What a treat, Duane tried to convince Stephen. “I was trying to look after him,” Duane recalled, “and scared to death myself.” The boys again took in the story of Nanu, the title character, who left his jungle home to enter an American athletic competition against all odds. But when the end credits rolled, once more, and their father didn’t pull up with the car, their world seemed to fall apart. “Where’s Dad at?” Stephen asked. “I don’t know, he’ll be here,” Duane answered. Today, Duane swears that he watched The World’s Greatest Athlete seven times with his brother, but it’s just as likely that these repeat viewings, under such duress, tattooed the movie in his brain.48
Stephen cried as Duane struggled to explain that their father would soon arrive. But when the clock passed 11:00 p.m., which signified a later hour t
han Duane and Stephen Mitchell had ever been awake, theater attendants began to eye the boys with concern. Duane broke down in tears in front of strangers. He pleaded for help. Eventually, a manager called the Mitchell residence. No answer. The manager also tried the Up Stairs Lounge. No answer, again. Lastly, the manager tried a neighbor. Luckily, this woman picked up, and agreed to collect the boys. Perhaps, Duane told himself, nothing was wrong. Then the neighbor showed up with a police escort. “She knew that we were going to the movies,” explained Duane. “And she knew something happened.”49
CHAPTER 6
Call for Aid
Night—June 24, 1973
Coroner Carl Rabin crossed the threshold of the Up Stairs Lounge. The structure had cooled enough by then for him to safely enter the second floor and pronounce those who had not been able to flee dead.
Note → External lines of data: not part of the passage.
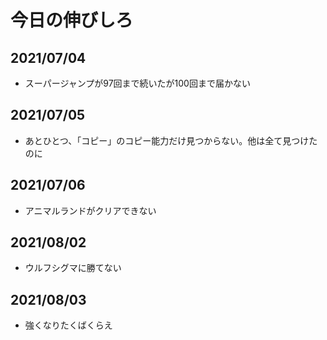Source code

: # 今日の伸びしろ
## 2021/07/04

- スーパージャンプが97回まで続いたが100回まで届かない
## 2021/07/05

- あとひとつ、「コピー」のコピー能力だけ見つからない。他は全て見つけたのに
## 2021/07/06

- アニマルランドがクリアできない
## 2021/08/02
 
- ウルフシグマに勝てない
## 2021/08/03

- 強くなりたくばくらえ

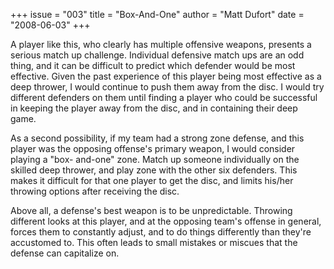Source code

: +++
issue = "003"
title = "Box-And-One"
author = "Matt Dufort"
date = "2008-06-03"
+++

A player like this, who clearly has multiple offensive weapons, presents a
serious match up challenge. Individual defensive match ups are an odd thing,
and it can be difficult to predict which defender would be most effective.
Given the past experience of this player being most effective as a deep
thrower, I would continue to push them away from the disc. I would try
different defenders on them until finding a player who could be successful in
keeping the player away from the disc, and in containing their deep game.  
  
As a second possibility, if my team had a strong zone defense, and this player
was the opposing offense's primary weapon, I would consider playing a "box-
and-one" zone. Match up someone individually on the skilled deep thrower, and
play zone with the other six defenders. This makes it difficult for that one
player to get the disc, and limits his/her throwing options after receiving
the disc.  
  
Above all, a defense's best weapon is to be unpredictable. Throwing different
looks at this player, and at the opposing team's offense in general, forces
them to constantly adjust, and to do things differently than they're
accustomed to. This often leads to small mistakes or miscues that the defense
can capitalize on.

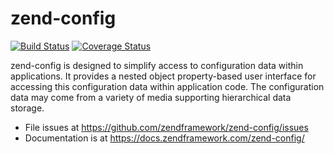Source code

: # zend-config

[![Build Status](https://secure.travis-ci.org/zendframework/zend-config.svg?branch=master)](https://secure.travis-ci.org/zendframework/zend-config)
[![Coverage Status](https://coveralls.io/repos/github/zendframework/zend-config/badge.svg?branch=master)](https://coveralls.io/github/zendframework/zend-config?branch=master)

zend-config is designed to simplify access to configuration data within
applications. It provides a nested object property-based user interface for
accessing this configuration data within application code. The configuration
data may come from a variety of media supporting hierarchical data storage.

- File issues at https://github.com/zendframework/zend-config/issues
- Documentation is at https://docs.zendframework.com/zend-config/
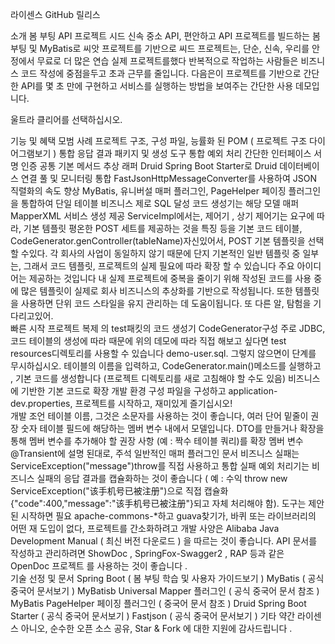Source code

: 라이센스 GitHub 릴리스

소개
봄 부팅 API 프로젝트 시드 신속 중소 API, 편안하고 API 프로젝트를 빌드하는 봄 부팅 및 MyBatis로 씨앗 프로젝트를 기반으로 씨드 프로젝트는, 단순, 신속, 우리를 안정에서 무료로 더 많은 연습 실제 프로젝트를했다 반복적으로 작업하는 사람들은 비즈니스 코드 작성에 중점을두고 초과 근무를 줄입니다. 다음은이 프로젝트를 기반으로 간단한 API를 몇 초 만에 구현하고 서비스를 실행하는 방법을 보여주는 간단한 사용 데모입니다.

울트라 클리어를 선택하십시오.

기능 및 혜택
모범 사례 프로젝트 구조, 구성 파일, 능률화 된 POM ( 프로젝트 구조 다이어그램보기 )
통합 응답 결과 패키지 및 생성 도구
통합 예외 처리
간단한 인터페이스 서명 인증
공통 기본 메서드 추상 래퍼
Druid Spring Boot Starter로 Druid 데이터베이스 연결 풀 및 모니터링 통합
FastJsonHttpMessageConverter를 사용하여 JSON 직렬화의 속도 향상
MyBatis, 유니버설 매퍼 플러그인, PageHelper 페이징 플러그인을 통합하여 단일 테이블 비즈니스 제로 SQL 달성
코드 생성기는 해당 모델 매퍼 MapperXML 서비스 생성 제공 ServiceImpl에서는, 제어기 , 상기 제어기는 요구에 따라, 기본 템플릿 평온한 POST 세트를 제공하는 것을 특징 등을 기본 코드 테이블, CodeGenerator.genController(tableName)자신있어서, POST 기본 템플릿을 선택할 수있다. 각 회사의 사업이 동일하지 않기 때문에 단지 기본적인 일반 템플릿 중 일부는, 그래서 코드 템플릿, 프로젝트의 실제 필요에 따라 확장 할 수 있습니다 주요 아이디어는 제공하는 것입니다 내 실제 프로젝트에 중복을 줄이기 위해 작성된 코드를 사용 중에 많은 템플릿이 실제로 회사 비즈니스의 추상화를 기반으로 작성됩니다. 또한 템플릿을 사용하면 단위 코드 스타일을 유지 관리하는 데 도움이됩니다.
또 다른 알, 탐험을 기다리고있어.  
빠른 시작
프로젝트 복제
의 test패킷의 코드 생성기 CodeGenerator구성 주로 JDBC, 코드 테이블의 생성에 따라 때문에
위의 데모에 따라 직접 해보고 싶다면 test resources디렉토리를 사용할 수 있습니다 demo-user.sql. 그렇지 않으면이 단계를 무시하십시오.
테이블의 이름을 입력하고, CodeGenerator.main()메소드를 실행하고 , 기본 코드를 생성합니다 (프로젝트 디렉토리를 새로 고침해야 할 수도 있음)
비즈니스에 기반한 기본 코드로 확장
개발 환경 구성 파일을 구성하고 application-dev.properties, 프로젝트를 시작하고, 재미있게 즐기십시오!  
개발 조언
테이블 이름, 그것은 소문자를 사용하는 것이 좋습니다, 여러 단어 밑줄이
권장 숫자 테이블 필드에 해당하는 멤버 변수 내에서 모델입니다. DTO를 만들거나 확장을 통해 멤버 변수를 추가해야 할 권장 사항 (예 : 짝수 테이블 쿼리)를 확장 멤버 변수 @Transient에 설명 된대로, 주석 일반적인 매퍼 플러그인 문서
비즈니스 실패는 ServiceException("message")throw를 직접 사용하고 통합 실패 예외 처리기는 비즈니스 실패의 응답 결과를 캡슐화하는 것이 좋습니다 ( 예 : 수익 throw new ServiceException("该手机号已被注册")으로 직접 캡슐화 {"code":400,"message":"该手机号已被注册"}되고 자체 처리해야 함).
도구는 제안 된 시작하면 필요 apache-commons-*하고 guava찾기가, 바퀴 또는 라이브러리의 어떤 재 도입이 없다, 프로젝트를 간소화하려고
개발 사양은 Alibaba Java Development Manual ( 최신 버전 다운로드 ) 을 따르는 것이 좋습니다.
API 문서를 작성하고 관리하려면 ShowDoc , SpringFox-Swagger2 , RAP 등과 같은 OpenDoc 프로젝트 를 사용하는 것이 좋습니다 .  
기술 선정 및 문서
Spring Boot ( 봄 부팅 학습 및 사용자 가이드보기 )
MyBatis ( 공식 중국어 문서보기 )
MyBatisb Universal Mapper 플러그인 ( 공식 중국어 문서 참조 )
MyBatis PageHelper 페이징 플러그인 ( 중국어 문서 참조 )
Druid Spring Boot Starter ( 공식 중국어 문서보기 )
Fastjson ( 공식 중국어 문서보기 )
기타 약간
라이센스
아니오, 순수한 오픈 소스 공유, Star & Fork 에 대한 지원에 감사드립니다 .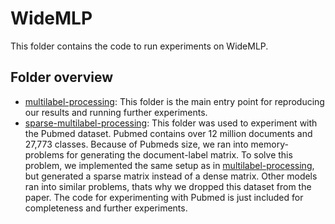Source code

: # WideMLP

This folder contains the code to run experiments on WideMLP.

## Folder overview

- [multilabel-processing](https://github.com/drndr/project_ds_textclass/tree/main/WideMLP/multilabel-processing): This folder is the main entry point for reproducing our results and running further experiments.
- [sparse-multilabel-processing](https://github.com/drndr/project_ds_textclass/tree/main/WideMLP/sparse-multilabel-processing): This folder was used to experiment with the Pubmed dataset. Pubmed contains over 12 million documents and 27,773 classes. Because of Pubmeds size, we ran into memory-problems for generating the document-label matrix. To solve this problem, we implemented the same setup as in [multilabel-processing](https://github.com/drndr/project_ds_textclass/tree/main/WideMLP/multilabel-processing), but generated a sparse matrix instead of a dense matrix. Other models ran into similar problems, thats why we dropped this dataset from the paper. The code for experimenting with Pubmed is just included for completeness and further experiments. 
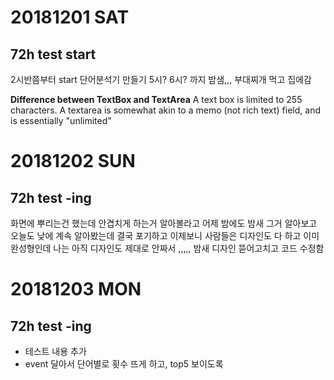 # 20181201 SAT
## 72h test start

2시반쯤부터 start 
단어분석기 만들기
5시? 6시? 까지 밤샘,,, 부대찌개 먹고 집에감

**Difference between TextBox and TextArea**
A text box is limited to 255 characters. A textarea is somewhat akin to a memo (not rich text) field, and is essentially "unlimited"
<br />


# 20181202 SUN
## 72h test -ing

화면에 뿌리는건 했는데 안겹치게 하는거 알아볼라고 어제 밤에도 밤새 그거 알아보고 오늘도 낮에 계속 알아봤는데 결국 포기하고 
이제보니 사람들은 디자인도 다 하고 이미 완성형인데 
나는 아직 디자인도 제대로 안짜서 ,,,,, 밤새 디자인 뜯어고치고 코드 수정함
<br />


# 20181203 MON
## 72h test -ing

- 테스트 내용 추가 
- event 달아서 단어별로 횟수 뜨게 하고, top5 보이도록
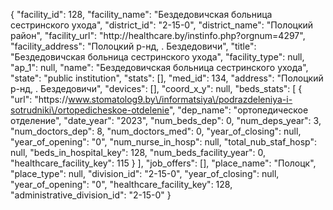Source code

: {
    "facility_id": 128,
    "facility_name": "Бездедовичская больница сестринского ухода",
    "district_id": "2-15-0",
    "district_name": "Полоцкий район",
    "facility_url": "http:\/\/healthcare.by\/instinfo.php?orgnum=4297",
    "facility_address": "Полоцкий р-нд, . Бездедовичи",
    "title": "Бездедовичская больница сестринского ухода",
    "facility_type": null,
    "ap_1": null,
    "name": "Бездедовичская больница сестринского ухода",
    "state": "public institution",
    "stats": [],
    "med_id": 134,
    "address": "Полоцкий р-нд, . Бездедовичи",
    "devices": [],
    "coord_x_y": null,
    "beds_stats": [
        {
            "url": "https:\/\/www.stomatolog9.by\/informatsiya\/podrazdeleniya-i-sotrudniki\/ortopedicheskoe-otdelenie",
            "dep_name": "ортопедическое отделение",
            "date_year": "2023",
            "num_beds_dep": 0,
            "num_deps_year": 3,
            "num_doctors_dep": 8,
            "num_doctors_med": 0,
            "year_of_closing": null,
            "year_of_opening": "0",
            "num_nurse_in_hosp": null,
            "total_nub_staf_hosp": null,
            "beds_in_hospital_key": 128,
            "num_beds_facility_year": 0,
            "healthcare_facility_key": 115
        }
    ],
    "job_offers": [],
    "place_name": "Полоцк",
    "place_type": null,
    "division_id": "2-15-0",
    "year_of_closing": null,
    "year_of_opening": "0",
    "healthcare_facility_key": 128,
    "administrative_division_id": "2-15-0"
}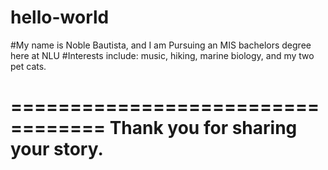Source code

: # hello-world
#My name is Noble Bautista, and I am Pursuing an MIS bachelors degree here at NLU
#Interests include: music, hiking, marine biology, and my two pet cats.

==================================
Thank you for sharing your story.  
==================================
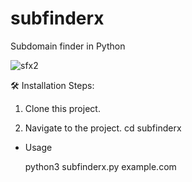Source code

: # subfinderx
Subdomain finder in Python

![sfx2](https://user-images.githubusercontent.com/70707788/200114673-6b09fea1-d785-46b1-9fb1-25ad07774e3f.png)

🛠️ Installation Steps:

1. Clone this project.

2. Navigate to the project.
   cd subfinderx
   
* Usage

  python3 subfinderx.py example.com
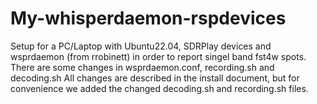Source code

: # My-whisperdaemon-rspdevices
Setup for a PC/Laptop with Ubuntu22.04, SDRPlay devices and wsprdaemon (from rrobinett) in order to report singel band fst4w spots.
There are some changes in wsprdaemon.conf, recording.sh and decoding.sh
All changes are described in the install document, but for convenience we added the changed decoding.sh and recording.sh files.
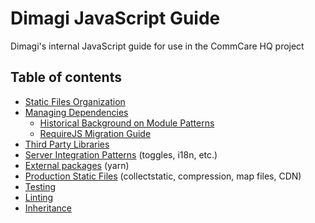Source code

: # Dimagi JavaScript Guide

Dimagi's internal JavaScript guide for use in the CommCare HQ project


## Table of contents

- [Static Files Organization](./code-organization.md)
- [Managing Dependencies](./dependencies.md)
   - [Historical Background on Module Patterns](./module_history.md)
   - [RequireJS Migration Guide](./migrating.md)
- [Third Party Libraries](./libraries.md)
- [Server Integration Patterns](./integration-patterns.md) (toggles, i18n, etc.)
- [External packages](./external-packages.md) (yarn)
- [Production Static Files](./static-files.md) (collectstatic, compression, map files, CDN)
- [Testing](./testing.md)
- [Linting](./linting.md)
- [Inheritance](./inheritance.md)
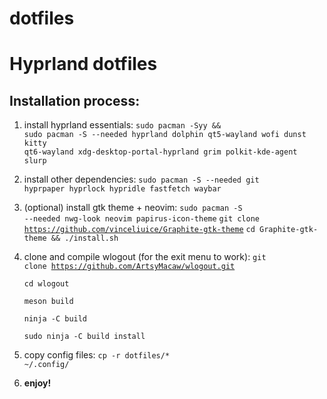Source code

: # dotfiles
<h1><b>Hyprland dotfiles</b></h1>
<h2>Installation process:</h2>

1. install hyprland essentials: <code>sudo pacman -Syy && sudo pacman -S --needed hyprland dolphin qt5-wayland wofi dunst kitty qt6-wayland xdg-desktop-portal-hyprland grim polkit-kde-agent slurp</code>

2. install other dependencies: <code>sudo pacman -S --needed git hyprpaper hyprlock hypridle fastfetch waybar</code>

3. (optional) install gtk theme + neovim:
   <code>sudo pacman -S --needed nwg-look neovim papirus-icon-theme</code>
   <code>git clone https://github.com/vinceliuice/Graphite-gtk-theme</code>
   <code>cd Graphite-gtk-theme && ./install.sh</code>

4. clone and compile wlogout (for the exit menu to work):
   <code>git clone https://github.com/ArtsyMacaw/wlogout.git</code>
   
   <code>cd wlogout</code>
   
   <code>meson build</code>
   
   <code>ninja -C build</code>
   
   <code>sudo ninja -C build install</code>
   
5. copy config files: <code>cp -r dotfiles/* ~/.config/</code>

6. <b>enjoy!</b>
His go-ahead signaled police photographers and coroner’s assistants to spring to their work. Together, the staff combed the premises to make a meticulous record of where everyone and everything was positioned. They commenced the gruesome process of finding and tagging bones beneath layers of human cremains. “The charred, still-oozing remains filled the air with a stench difficult to bear,” noted the States-Item.1
Because the electricity was out, firemen shined klieg lights up from the street. As they noted, none of the bar’s supposed safety features had worked. The fire-rated front door, rigged to close on a spring, had crumpled on contact with heat, as if patently defective. Several Exit signs, supposedly connected to an emergency power system, had not functioned.2 While measuring the stairwell, Major Henry Morris discovered an item of interest, an empty seven-ounce can of Ronsonol lighter fluid. The yellow can lay right side up, the blue writing on it legible and the top pointing toward Iberville; the plastic spout of the can was missing, suggesting that it had been pulled off in haste. Nearby, police also found two half-burned ten-dollar bills, which were scorched enough to be worthless but just intact enough to display their monetary increments.3 The police sent the can to the lab for fingerprints.4 Maybe, they figured, they’d get lucky.